• _PROMPT_:
Each line from the one with "Equality of Opportunity" through the last line of the records must be output exactly, both ends included.
GIVEN DATA START
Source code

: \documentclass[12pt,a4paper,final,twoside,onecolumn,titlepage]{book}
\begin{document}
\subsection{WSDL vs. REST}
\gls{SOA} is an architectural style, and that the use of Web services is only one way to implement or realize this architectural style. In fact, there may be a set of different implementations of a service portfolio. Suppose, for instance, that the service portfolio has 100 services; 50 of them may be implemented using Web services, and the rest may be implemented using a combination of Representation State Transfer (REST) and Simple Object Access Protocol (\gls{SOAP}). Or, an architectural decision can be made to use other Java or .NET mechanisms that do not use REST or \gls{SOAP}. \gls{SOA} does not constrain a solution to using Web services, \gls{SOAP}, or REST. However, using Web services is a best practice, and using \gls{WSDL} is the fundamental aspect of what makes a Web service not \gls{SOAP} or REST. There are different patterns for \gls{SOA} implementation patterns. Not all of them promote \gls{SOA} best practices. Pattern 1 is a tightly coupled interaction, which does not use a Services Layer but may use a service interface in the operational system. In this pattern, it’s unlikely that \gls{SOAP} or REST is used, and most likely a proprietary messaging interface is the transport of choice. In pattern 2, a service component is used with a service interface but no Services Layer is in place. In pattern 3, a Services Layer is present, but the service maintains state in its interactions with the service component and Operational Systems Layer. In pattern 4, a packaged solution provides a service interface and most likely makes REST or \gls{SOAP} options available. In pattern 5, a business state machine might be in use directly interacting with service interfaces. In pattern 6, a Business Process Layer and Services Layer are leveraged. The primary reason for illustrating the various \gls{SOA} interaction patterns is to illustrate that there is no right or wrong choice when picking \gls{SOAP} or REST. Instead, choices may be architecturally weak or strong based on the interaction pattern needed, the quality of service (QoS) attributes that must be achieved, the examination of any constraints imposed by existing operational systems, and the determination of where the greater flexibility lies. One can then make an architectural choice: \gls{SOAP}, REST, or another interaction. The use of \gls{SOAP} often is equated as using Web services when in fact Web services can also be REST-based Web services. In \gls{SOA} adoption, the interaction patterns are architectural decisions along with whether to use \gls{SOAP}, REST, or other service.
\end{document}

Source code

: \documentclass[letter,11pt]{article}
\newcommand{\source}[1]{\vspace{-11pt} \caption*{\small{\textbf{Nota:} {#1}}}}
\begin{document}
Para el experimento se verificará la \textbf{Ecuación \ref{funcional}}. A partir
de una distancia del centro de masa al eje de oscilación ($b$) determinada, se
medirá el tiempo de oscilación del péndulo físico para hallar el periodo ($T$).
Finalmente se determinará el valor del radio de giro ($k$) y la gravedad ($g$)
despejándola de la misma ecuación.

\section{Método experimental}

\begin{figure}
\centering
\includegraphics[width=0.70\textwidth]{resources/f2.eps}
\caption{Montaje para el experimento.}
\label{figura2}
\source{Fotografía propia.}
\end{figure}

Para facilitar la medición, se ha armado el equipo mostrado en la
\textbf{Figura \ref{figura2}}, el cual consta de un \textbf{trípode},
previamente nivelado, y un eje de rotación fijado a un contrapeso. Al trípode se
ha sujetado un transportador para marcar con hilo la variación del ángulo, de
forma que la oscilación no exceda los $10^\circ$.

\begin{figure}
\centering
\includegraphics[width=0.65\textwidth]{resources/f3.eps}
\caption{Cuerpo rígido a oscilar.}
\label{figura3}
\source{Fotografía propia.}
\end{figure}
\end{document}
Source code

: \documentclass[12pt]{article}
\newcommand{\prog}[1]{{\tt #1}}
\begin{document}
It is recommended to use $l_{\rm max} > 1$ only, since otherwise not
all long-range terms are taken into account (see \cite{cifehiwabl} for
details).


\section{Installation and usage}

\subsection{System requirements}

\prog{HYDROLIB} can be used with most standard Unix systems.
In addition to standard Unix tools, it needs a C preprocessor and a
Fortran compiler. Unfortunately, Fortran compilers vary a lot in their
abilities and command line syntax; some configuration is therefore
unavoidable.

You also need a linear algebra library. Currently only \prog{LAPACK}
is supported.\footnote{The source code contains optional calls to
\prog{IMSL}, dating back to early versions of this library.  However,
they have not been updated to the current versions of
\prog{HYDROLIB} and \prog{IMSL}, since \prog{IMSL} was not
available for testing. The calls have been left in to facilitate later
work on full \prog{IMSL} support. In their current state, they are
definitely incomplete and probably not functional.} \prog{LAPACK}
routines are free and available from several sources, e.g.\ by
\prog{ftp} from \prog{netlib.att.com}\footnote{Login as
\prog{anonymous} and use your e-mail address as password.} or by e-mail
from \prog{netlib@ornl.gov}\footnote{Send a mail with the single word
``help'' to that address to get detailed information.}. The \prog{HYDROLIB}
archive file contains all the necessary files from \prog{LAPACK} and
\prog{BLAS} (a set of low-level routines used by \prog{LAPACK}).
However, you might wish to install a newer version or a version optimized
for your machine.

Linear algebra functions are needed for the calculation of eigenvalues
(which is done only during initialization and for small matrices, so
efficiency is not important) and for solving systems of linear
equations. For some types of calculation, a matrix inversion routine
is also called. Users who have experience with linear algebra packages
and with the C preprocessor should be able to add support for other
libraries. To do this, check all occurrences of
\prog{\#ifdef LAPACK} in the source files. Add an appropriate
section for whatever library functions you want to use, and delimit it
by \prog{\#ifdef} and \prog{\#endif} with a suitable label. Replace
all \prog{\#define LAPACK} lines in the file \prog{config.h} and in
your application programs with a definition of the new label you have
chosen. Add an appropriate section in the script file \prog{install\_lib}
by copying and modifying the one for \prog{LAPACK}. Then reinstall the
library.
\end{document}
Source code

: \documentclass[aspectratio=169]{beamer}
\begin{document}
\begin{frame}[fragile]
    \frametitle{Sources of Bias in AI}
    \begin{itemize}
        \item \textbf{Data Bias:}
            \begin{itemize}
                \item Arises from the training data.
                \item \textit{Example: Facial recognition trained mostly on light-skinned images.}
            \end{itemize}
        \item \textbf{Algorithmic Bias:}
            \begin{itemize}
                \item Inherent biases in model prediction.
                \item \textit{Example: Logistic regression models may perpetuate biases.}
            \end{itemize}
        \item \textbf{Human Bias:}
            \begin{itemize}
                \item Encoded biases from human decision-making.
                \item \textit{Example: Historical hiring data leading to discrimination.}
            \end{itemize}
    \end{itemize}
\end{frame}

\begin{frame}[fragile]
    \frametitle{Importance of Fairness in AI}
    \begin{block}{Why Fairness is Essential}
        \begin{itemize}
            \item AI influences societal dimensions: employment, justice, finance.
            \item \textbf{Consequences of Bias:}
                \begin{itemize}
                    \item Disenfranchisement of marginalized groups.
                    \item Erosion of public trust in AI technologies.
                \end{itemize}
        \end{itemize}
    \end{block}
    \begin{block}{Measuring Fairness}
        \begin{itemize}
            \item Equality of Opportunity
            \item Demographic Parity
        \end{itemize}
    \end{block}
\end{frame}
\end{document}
GIVEN DATA END
• _EXERCISE RESULT_:
            \item Equality of Opportunity
            \item Demographic Parity
        \end{itemize}
    \end{block}
\end{frame}
\end{document}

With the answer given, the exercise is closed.